- [Extracted records]:
= = = = = = =
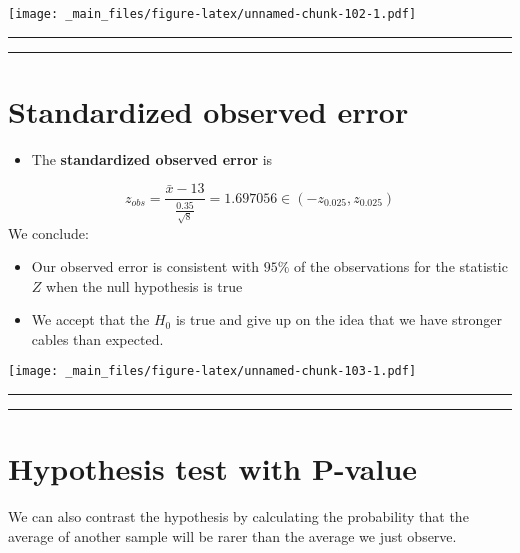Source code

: \documentclass[
]{book}
\providecommand{\tightlist}{%
  \setlength{\itemsep}{0pt}\setlength{\parskip}{0pt}}
\begin{document}
\texttt{[image: \_main\_files/figure-latex/unnamed-chunk-102-1.pdf]}

\begin{center}\rule{0.5\linewidth}{0.5pt}\end{center}

\begin{center}\rule{0.5\linewidth}{0.5pt}\end{center}

\hypertarget{standardized-observed-error}{%
\section{Standardized observed error}\label{standardized-observed-error}}

\begin{itemize}
\tightlist
\item
  The \textbf{standardized observed error} is
\end{itemize}

\[z_{obs}=\frac{\bar{x}-13}{\frac{0.35}{\sqrt{8}}}=1.697056 \in (-z_{0.025}, z_{0.025})\]
We conclude:

\begin{itemize}
\item
  Our observed error is consistent with \(95\%\) of the observations for the statistic \(Z\) when the null hypothesis is true
\item
  We accept that the \(H_0\) is true and give up on the idea that we have stronger cables than expected.
\end{itemize}

\texttt{[image: \_main\_files/figure-latex/unnamed-chunk-103-1.pdf]}

\begin{center}\rule{0.5\linewidth}{0.5pt}\end{center}

\begin{center}\rule{0.5\linewidth}{0.5pt}\end{center}

\hypertarget{hypothesis-test-with-p-value}{%
\section{Hypothesis test with P-value}\label{hypothesis-test-with-p-value}}

We can also contrast the hypothesis by calculating the probability that the average of another sample will be rarer than the average we just observe.
\end{document}
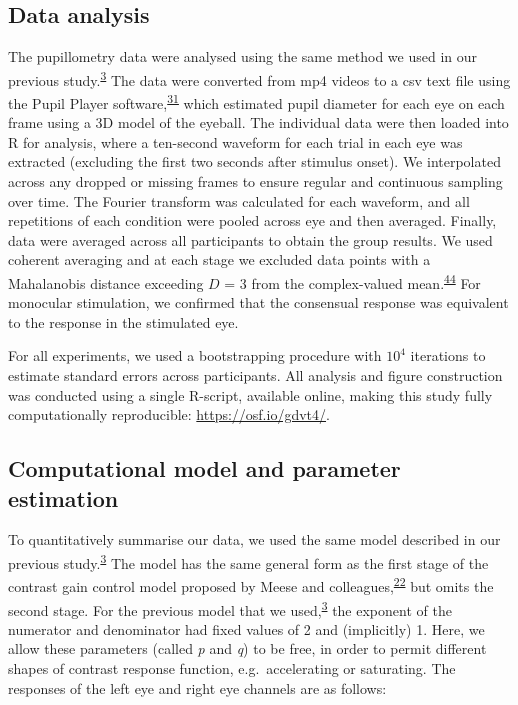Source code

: \documentclass[
]{article}
\begin{document}
\hypertarget{data-analysis}{%
\subsection{Data analysis}\label{data-analysis}}

The pupillometry data were analysed using the same method we used in our previous study.\textsuperscript{\protect\hyperlink{ref-Segala2023}{3}} The data were converted from mp4 videos to a csv text file using the Pupil Player software,\textsuperscript{\protect\hyperlink{ref-Kassner2014}{31}} which estimated pupil diameter for each eye on each frame using a 3D model of the eyeball. The individual data were then loaded into R for analysis, where a ten-second waveform for each trial in each eye was extracted (excluding the first two seconds after stimulus onset). We interpolated across any dropped or missing frames to ensure regular and continuous sampling over time. The Fourier transform was calculated for each waveform, and all repetitions of each condition were pooled across eye and then averaged. Finally, data were averaged across all participants to obtain the group results. We used coherent averaging and at each stage we excluded data points with a Mahalanobis distance exceeding \(D\) = 3 from the complex-valued mean.\textsuperscript{\protect\hyperlink{ref-Baker2021}{44}} For monocular stimulation, we confirmed that the consensual response was equivalent to the response in the stimulated eye.

For all experiments, we used a bootstrapping procedure with \ensuremath{10^{4}} iterations to estimate standard errors across participants. All analysis and figure construction was conducted using a single R-script, available online, making this study fully computationally reproducible: \url{https://osf.io/gdvt4/}.

\hypertarget{computational-model-and-parameter-estimation}{%
\subsection{Computational model and parameter estimation}\label{computational-model-and-parameter-estimation}}

To quantitatively summarise our data, we used the same model described in our previous study.\textsuperscript{\protect\hyperlink{ref-Segala2023}{3}} The model has the same general form as the first stage of the contrast gain control model proposed by Meese and colleagues,\textsuperscript{\protect\hyperlink{ref-Meese2006}{22}} but omits the second stage. For the previous model that we used,\textsuperscript{\protect\hyperlink{ref-Segala2023}{3}} the exponent of the numerator and denominator had fixed values of 2 and (implicitly) 1. Here, we allow these parameters (called \emph{p} and \emph{q}) to be free, in order to permit different shapes of contrast response function, e.g.~accelerating or saturating. The responses of the left eye and right eye channels are as follows:
\end{document}

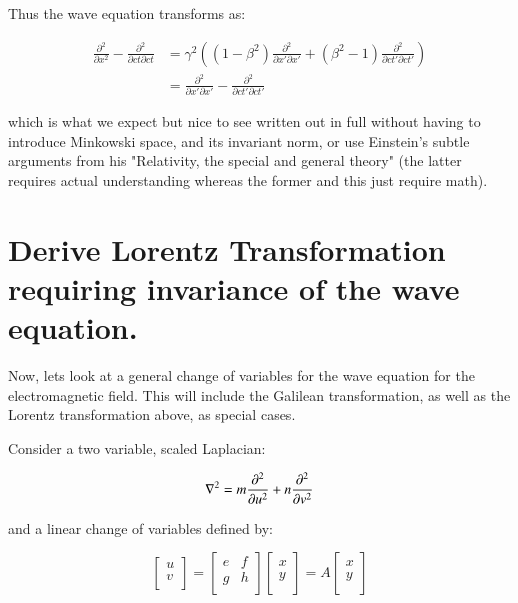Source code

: Thus the wave equation transforms as:

\begin{align*}
\frac{\partial^2}{\partial x^2} - \frac{\partial^2}{\partial ct \partial ct}
&=
\gamma^2
\left(
(1 - \beta^2) \frac{\partial^2}{\partial x'\partial x'} + (\beta^2 -1)\frac{\partial^2}{\partial c t'\partial c t'}
\right) \\
&=
\frac{\partial^2}{\partial x'\partial x'} - \frac{\partial^2}{\partial c t'\partial c t'}
\end{align*}

which is what we expect but nice to see written out in full without having to introduce Minkowski space, and its invariant norm,
or use Einstein's subtle arguments from his "Relativity, the special and general theory" (the latter requires actual understanding
whereas the former and this just require math).

\section{Derive Lorentz Transformation requiring invariance of the wave equation. }

Now, lets look at a general change of variables for the wave equation for the electromagnetic field.  This will include
the Galilean transformation, as well as the Lorentz transformation above, as special cases.

Consider a two variable, scaled Laplacian:

\begin{equation}
\nabla^2 = m \frac{\partial^2}{\partial u^2} + n \frac{\partial^2}{\partial v^2}
\end{equation}

and a linear change of variables defined by:

\begin{equation}
\begin{bmatrix}
u \\
v \\
\end{bmatrix}
=
\begin{bmatrix}
e & f \\
g & h \\
\end{bmatrix}
\begin{bmatrix}
x \\
y \\
\end{bmatrix}
=
A
\begin{bmatrix}
x \\
y \\
\end{bmatrix}
\end{equation}

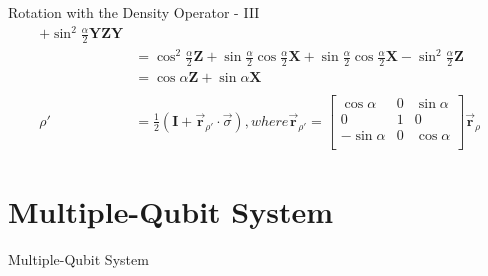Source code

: \documentclass{beamer}
\begin{document}
\begin{frame}{Rotation with the Density Operator - III}
{\begin{align*}
                + \sin^2\frac{\alpha}2 \mathbf{Y}\mathbf{Z}\mathbf{Y} \\
            &=    \cos^2\frac{\alpha}2 \mathbf{Z}
                + \sin\frac{\alpha}2 \cos\frac{\alpha}2 \mathbf{X}
                + \sin\frac{\alpha}2 \cos\frac{\alpha}2 \mathbf{X}
                - \sin^2\frac{\alpha}2 \mathbf{Z} \\
            &= \cos\alpha \mathbf{Z} + \sin\alpha \mathbf{X} \\
      \\
      \rho' &= \frac{1}2 ( \mathbf{I} + \overrightarrow{\mathbf{r}}_{\rho'} \cdot \overrightarrow{\sigma} )
            , where \overrightarrow{\mathbf{r}}_{\rho'} =
              \begin{bmatrix}
                \cos\alpha  & 0 & \sin\alpha \\
                0           & 1 & 0 \\
                -\sin\alpha & 0 & \cos\alpha \\
              \end{bmatrix}
              \overrightarrow{\mathbf{r}}_{\rho}
    \end{align*}
  }%
\end{frame}

\section{Multiple-Qubit System}
\begin{frame}
  Multiple-Qubit System
\end{frame}
\end{document}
= = = = = = =
- [WHAT IS REQUIRED]: Where a line of the data holds "unnamed", show that line.

- [EXERCISE OUTPUT]:
\texttt{[image: \_main\_files/figure-latex/unnamed-chunk-102-1.pdf]}
\texttt{[image: \_main\_files/figure-latex/unnamed-chunk-103-1.pdf]}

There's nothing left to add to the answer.